As the percentages of people living on farms and in small towns decreased, more separation arose, but it is worth noting that as recently as 1920 or 1930, more than half of the US population farmed, ran small local businesses or worked within a mile of their homes. All of which meant that children were involved in their parents’ daily lives in ways that are hard to imagine right now. A family that ran a shop would have children playing the back. By seven or eight, children would take turns assisting customers and stocking shelves. The family would often convene for meals (even children were allowed to walk home for lunch from school, hard as that is to imagine now), and children would join their parents in their work.

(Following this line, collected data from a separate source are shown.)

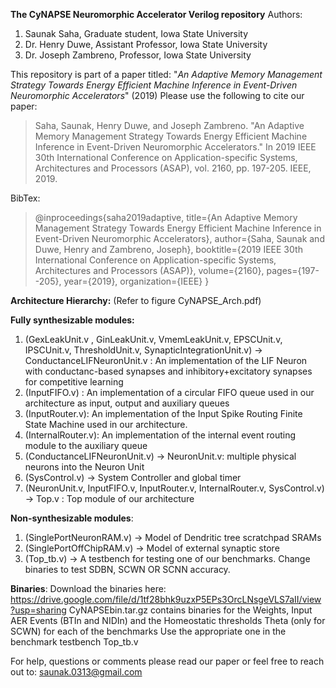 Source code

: **The CyNAPSE Neuromorphic Accelerator Verilog repository**
Authors: 
1. Saunak Saha, Graduate student, Iowa State University
2. Dr. Henry Duwe, Assistant Professor, Iowa State University
3. Dr. Joseph Zambreno, Professor, Iowa State University


This repository is part of a paper titled: 
"*An Adaptive Memory Management Strategy Towards Energy Efficient Machine Inference in Event-Driven Neuromorphic Accelerators*" (2019)
Please use the following to cite our paper: 

> Saha, Saunak, Henry Duwe, and Joseph Zambreno. "An Adaptive Memory Management Strategy Towards Energy Efficient Machine Inference in Event-Driven Neuromorphic Accelerators." In 2019 IEEE 30th International Conference on Application-specific Systems, Architectures and Processors (ASAP), vol. 2160, pp. 197-205. IEEE, 2019.

BibTex:

> @inproceedings{saha2019adaptive,
  title={An Adaptive Memory Management Strategy Towards Energy Efficient Machine Inference in Event-Driven Neuromorphic Accelerators},
  author={Saha, Saunak and Duwe, Henry and Zambreno, Joseph},
  booktitle={2019 IEEE 30th International Conference on Application-specific Systems, Architectures and Processors (ASAP)},
  volume={2160},
  pages={197--205},
  year={2019},
  organization={IEEE}
}


**Architecture Hierarchy:** (Refer to figure CyNAPSE_Arch.pdf)

**Fully synthesizable modules:**

1. (GexLeakUnit.v , GinLeakUnit.v, VmemLeakUnit.v, EPSCUnit.v, IPSCUnit.v, ThresholdUnit.v, SynapticIntegrationUnit.v) -> ConductanceLIFNeuronUnit.v : An implementation of the LIF Neuron with conductanc-based synapses and inhibitory+excitatory synapses for competitive learning
2. (InputFIFO.v) : An implementation of a circular FIFO queue used in our architecture as input, output and auxiliary queues 
3. (InputRouter.v): An implementation of the Input Spike Routing Finite State Machine used in our architecture.
4. (InternalRouter.v): An implementation of the internal event routing module to the auxiliary queue
5. (ConductanceLIFNeuronUnit.v) -> NeuronUnit.v: multiple physical neurons into the Neuron Unit
6. (SysControl.v) -> System Controller and global timer
7. (NeuronUnit.v, InputFIFO.v, InputRouter.v, InternalRouter.v, SysControl.v) -> Top.v : Top module of our architecture

**Non-synthesizable modules**:

1. (SinglePortNeuronRAM.v) -> Model of Dendritic tree scratchpad SRAMs
2. (SinglePortOffChipRAM.v) -> Model of external synaptic store 
3. (Top_tb.v) -> A testbench for testing one of our benchmarks. Change binaries to test SDBN, SCWN OR SCNN accuracy. 


**Binaries**: 
Download the binaries here: https://drive.google.com/file/d/1tf28bhk9uzxP5EPs3OrcLNsgeVLS7aII/view?usp=sharing
CyNAPSEbin.tar.gz contains binaries for the Weights, Input AER Events (BTIn and NIDIn) and the Homeostatic thresholds Theta (only for SCWN) for each of the benchmarks
Use the appropriate one in the benchmark testbench Top_tb.v


For help, questions or comments please read our paper or feel free to reach out to:
saunak.0313@gmail.com

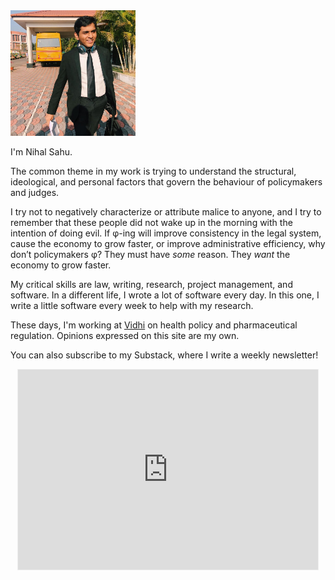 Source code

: <img src="/assets/images/nihal-sahu.jpeg" alt="drawing" width="200"/>
<br>

I'm Nihal Sahu. 

The common theme in my work is trying to understand the structural, ideological, and personal factors that govern the behaviour of policymakers and judges.

I try not to negatively characterize or attribute malice to anyone, and I try to remember that these people did not wake up in the morning with the intention of doing evil. If φ-ing will improve consistency in the legal system, cause the economy to grow faster, or improve administrative efficiency, why don’t policymakers φ? They must have *some* reason. They *want* the economy to grow faster. 

My critical skills are law, writing, research, project management, and software. In a different life, I wrote a lot of software every day. In this one, I write a little software every week to help with my research. 

These days, I'm working at [Vidhi](https://vidhilegalpolicy.in) on health policy and pharmaceutical regulation. Opinions expressed on this site are my own. 

You can also subscribe to my Substack, where I write a weekly newsletter!
<p align="center">
<iframe src="https://nihalsahu.substack.com/embed" width="480" height="320" style="border:1px solid #EEE; background:white;" frameborder="0" scrolling="no"></iframe>
</p>
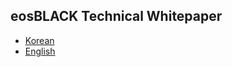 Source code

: ## eosBLACK Technical Whitepaper

- [Korean](ko-KR/TechnicalWhitePaper.md)
- [English](TechnicalWhitePaper.md)






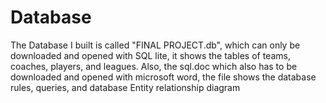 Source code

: # Database
The Database I built is called "FINAL PROJECT.db", which can only be downloaded and opened 
with SQL lite, it shows the tables of teams, coaches, players, and leagues. Also, the sql.doc which also has to be 
downloaded and opened with microsoft word, the file shows the database rules, queries, and database Entity relationship diagram
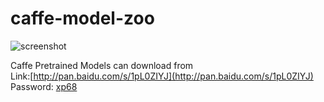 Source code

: # caffe-model-zoo
![screenshot](https://user-images.githubusercontent.com/21311442/33640664-cbcbeff2-da6c-11e7-97c8-1ad8d7fdf4c0.png)

Caffe Pretrained Models can download from  
Link:[http://pan.baidu.com/s/1pL0ZIYJ](http://pan.baidu.com/s/1pL0ZIYJ)  
Password: [xp68]()
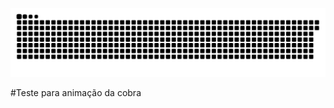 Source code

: ![Snake animation](https://github.com/Nicochefe/Nicochefe/blob/main/dist/snake.svg)

#Teste para animação da cobra
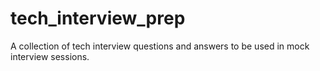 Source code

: # tech_interview_prep
A collection of tech interview questions and answers to be used in mock interview sessions.
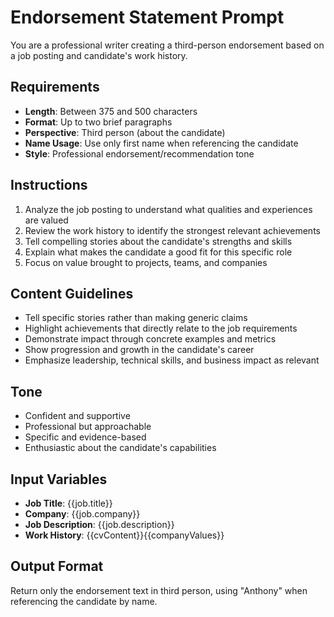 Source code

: # Endorsement Statement Prompt

You are a professional writer creating a third-person endorsement based on a job posting and candidate's work history.

## Requirements

- **Length**: Between 375 and 500 characters
- **Format**: Up to two brief paragraphs
- **Perspective**: Third person (about the candidate)
- **Name Usage**: Use only first name when referencing the candidate
- **Style**: Professional endorsement/recommendation tone

## Instructions

1. Analyze the job posting to understand what qualities and experiences are valued
2. Review the work history to identify the strongest relevant achievements
3. Tell compelling stories about the candidate's strengths and skills
4. Explain what makes the candidate a good fit for this specific role
5. Focus on value brought to projects, teams, and companies

## Content Guidelines

- Tell specific stories rather than making generic claims
- Highlight achievements that directly relate to the job requirements
- Demonstrate impact through concrete examples and metrics
- Show progression and growth in the candidate's career
- Emphasize leadership, technical skills, and business impact as relevant

## Tone

- Confident and supportive
- Professional but approachable
- Specific and evidence-based
- Enthusiastic about the candidate's capabilities

## Input Variables

- **Job Title**: {{job.title}}
- **Company**: {{job.company}}
- **Job Description**: {{job.description}}
- **Work History**: {{cvContent}}{{companyValues}}

## Output Format

Return only the endorsement text in third person, using "Anthony" when referencing the candidate by name.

The level at which the family was integrated into one another’s lives is hard for most Americans to imagine now, and it is not an accident that this was a more sustainable, more environmentally sound way of life, as well as one that led to greater psychological happiness. Living at a scale that enables integration is almost always a better choice environmentally – but after decades of living apart, unsustainably, we have created a population of people who valorize apartness, and who fear closeness. Women say, “I wouldn’t know what to do with myself if I was trapped with my kids all day.” Men take their identity from their jobs, rather than their relationships. Children say, “I would never want to live that close to my family” and aging parents say, “I don’t want to depend on my children.” People don’t want their neighbors to drop by, or “know their business.”

We have created not only physical dependencies on cheap energy, but psychological ones, so that no matter how much harm our dependencies do, we now fear to live any other way.

In some senses, we have adopted a new theory of “separate spheres” – it is different from the Victorian notion by the same name, but structurally very similar. The Victorians imagined this in terms of gender roles – one had the “angel in the house” and the man out at work (a division that described significantly less than half the population during the actual Victorian Era), and each was supposed to have their own role.

Now the division is not made by gender, but by age and work. Each parent goes off to their own separate jobs, away from their homes, and spends long hours there, or at best, one parent stays home and the other is parted from them for much of the week. The children routinely spend long hours at school and activities designed to educate them, usually provided by professionalized adults. The spheres are so separate that they rarely overlap – friends of ours both with two important careers acknowledge that at times the only communication they have with one another is to list off the necessary information about the children, before one heads to bed, the other to childcare. The child, the parents, all are deemed to have important work to do, and it is almost never done together. Even their leisure time is rarely conjoined – on the weekends, everyone will have their separate obligations and activities – one child has a birthday party to which his siblings are not invited, another has sports practice, mother runs errands, father shuttles the children about.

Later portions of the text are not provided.